Work item: Please copy each line from the entries that contains the string "split".

══ Source material

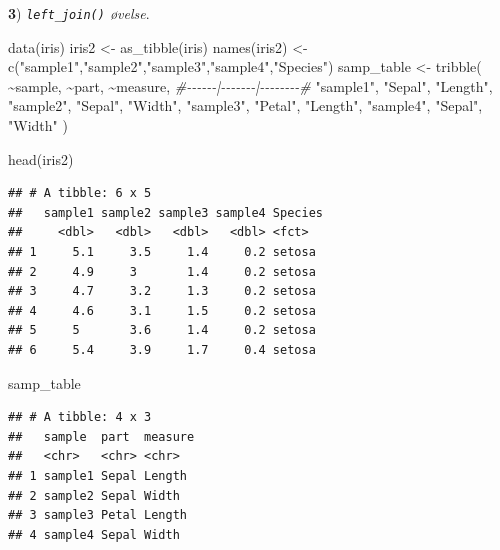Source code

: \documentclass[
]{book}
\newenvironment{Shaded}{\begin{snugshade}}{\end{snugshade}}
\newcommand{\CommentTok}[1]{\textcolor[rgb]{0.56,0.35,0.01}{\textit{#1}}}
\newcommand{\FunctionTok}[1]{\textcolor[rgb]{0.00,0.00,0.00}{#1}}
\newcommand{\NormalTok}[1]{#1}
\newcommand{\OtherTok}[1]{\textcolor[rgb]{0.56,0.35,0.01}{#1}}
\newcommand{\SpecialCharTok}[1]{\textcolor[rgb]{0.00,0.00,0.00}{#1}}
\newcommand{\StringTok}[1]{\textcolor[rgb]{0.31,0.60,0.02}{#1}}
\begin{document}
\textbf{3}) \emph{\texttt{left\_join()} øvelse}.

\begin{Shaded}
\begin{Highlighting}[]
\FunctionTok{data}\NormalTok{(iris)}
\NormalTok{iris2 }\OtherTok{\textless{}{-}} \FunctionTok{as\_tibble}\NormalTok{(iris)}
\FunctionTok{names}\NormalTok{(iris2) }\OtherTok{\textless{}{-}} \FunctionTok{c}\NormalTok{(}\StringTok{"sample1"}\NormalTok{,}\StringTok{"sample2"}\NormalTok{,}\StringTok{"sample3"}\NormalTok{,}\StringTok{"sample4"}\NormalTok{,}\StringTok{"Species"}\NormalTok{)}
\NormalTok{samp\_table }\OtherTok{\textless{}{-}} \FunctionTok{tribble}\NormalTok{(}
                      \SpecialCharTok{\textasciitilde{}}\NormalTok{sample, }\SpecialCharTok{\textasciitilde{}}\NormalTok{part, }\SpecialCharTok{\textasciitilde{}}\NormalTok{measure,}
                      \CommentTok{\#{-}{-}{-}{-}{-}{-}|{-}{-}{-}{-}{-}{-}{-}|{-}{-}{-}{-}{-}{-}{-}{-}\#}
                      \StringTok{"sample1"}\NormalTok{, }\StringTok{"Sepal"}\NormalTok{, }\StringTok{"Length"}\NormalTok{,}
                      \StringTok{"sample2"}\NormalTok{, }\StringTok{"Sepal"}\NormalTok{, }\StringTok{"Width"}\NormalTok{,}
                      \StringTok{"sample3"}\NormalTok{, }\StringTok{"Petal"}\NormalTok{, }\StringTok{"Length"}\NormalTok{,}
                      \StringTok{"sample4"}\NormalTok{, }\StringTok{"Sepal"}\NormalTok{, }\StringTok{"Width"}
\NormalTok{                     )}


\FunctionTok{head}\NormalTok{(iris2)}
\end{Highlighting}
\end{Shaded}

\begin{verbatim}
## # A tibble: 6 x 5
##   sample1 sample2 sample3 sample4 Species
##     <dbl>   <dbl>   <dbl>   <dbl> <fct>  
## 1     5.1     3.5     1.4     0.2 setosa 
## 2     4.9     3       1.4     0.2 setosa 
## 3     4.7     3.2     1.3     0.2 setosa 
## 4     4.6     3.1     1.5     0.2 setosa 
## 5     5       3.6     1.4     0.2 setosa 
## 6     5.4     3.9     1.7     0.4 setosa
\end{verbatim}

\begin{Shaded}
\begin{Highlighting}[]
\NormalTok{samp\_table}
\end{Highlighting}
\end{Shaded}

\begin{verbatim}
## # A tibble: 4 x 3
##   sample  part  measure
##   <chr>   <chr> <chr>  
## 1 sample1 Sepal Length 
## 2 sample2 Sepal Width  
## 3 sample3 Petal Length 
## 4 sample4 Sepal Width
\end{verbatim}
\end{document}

════
══ Source material

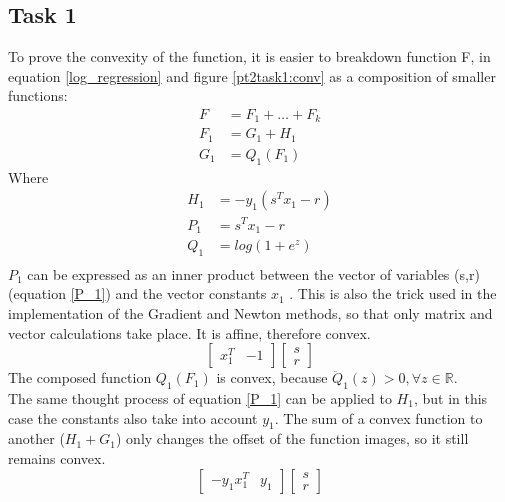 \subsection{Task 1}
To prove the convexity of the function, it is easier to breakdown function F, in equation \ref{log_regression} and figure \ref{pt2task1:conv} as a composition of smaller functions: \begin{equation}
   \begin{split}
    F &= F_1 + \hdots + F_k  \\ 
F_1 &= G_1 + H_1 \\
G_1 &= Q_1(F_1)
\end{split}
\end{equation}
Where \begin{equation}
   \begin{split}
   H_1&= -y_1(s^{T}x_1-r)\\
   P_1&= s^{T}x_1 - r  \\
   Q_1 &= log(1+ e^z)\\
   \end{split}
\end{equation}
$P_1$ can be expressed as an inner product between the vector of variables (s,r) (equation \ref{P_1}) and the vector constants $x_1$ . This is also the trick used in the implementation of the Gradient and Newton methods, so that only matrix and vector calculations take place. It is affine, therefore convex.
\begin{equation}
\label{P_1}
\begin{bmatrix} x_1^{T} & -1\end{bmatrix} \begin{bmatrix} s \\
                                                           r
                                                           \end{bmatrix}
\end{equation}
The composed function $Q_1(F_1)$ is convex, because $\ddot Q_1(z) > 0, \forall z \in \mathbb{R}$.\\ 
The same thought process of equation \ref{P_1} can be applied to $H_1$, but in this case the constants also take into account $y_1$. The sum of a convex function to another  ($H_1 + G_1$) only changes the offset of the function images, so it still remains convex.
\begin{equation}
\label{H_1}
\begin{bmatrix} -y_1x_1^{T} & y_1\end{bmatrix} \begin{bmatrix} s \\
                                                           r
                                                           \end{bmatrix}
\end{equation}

════

Written reply:
   \begin{split}
\end{split}
   \begin{split}
   \end{split}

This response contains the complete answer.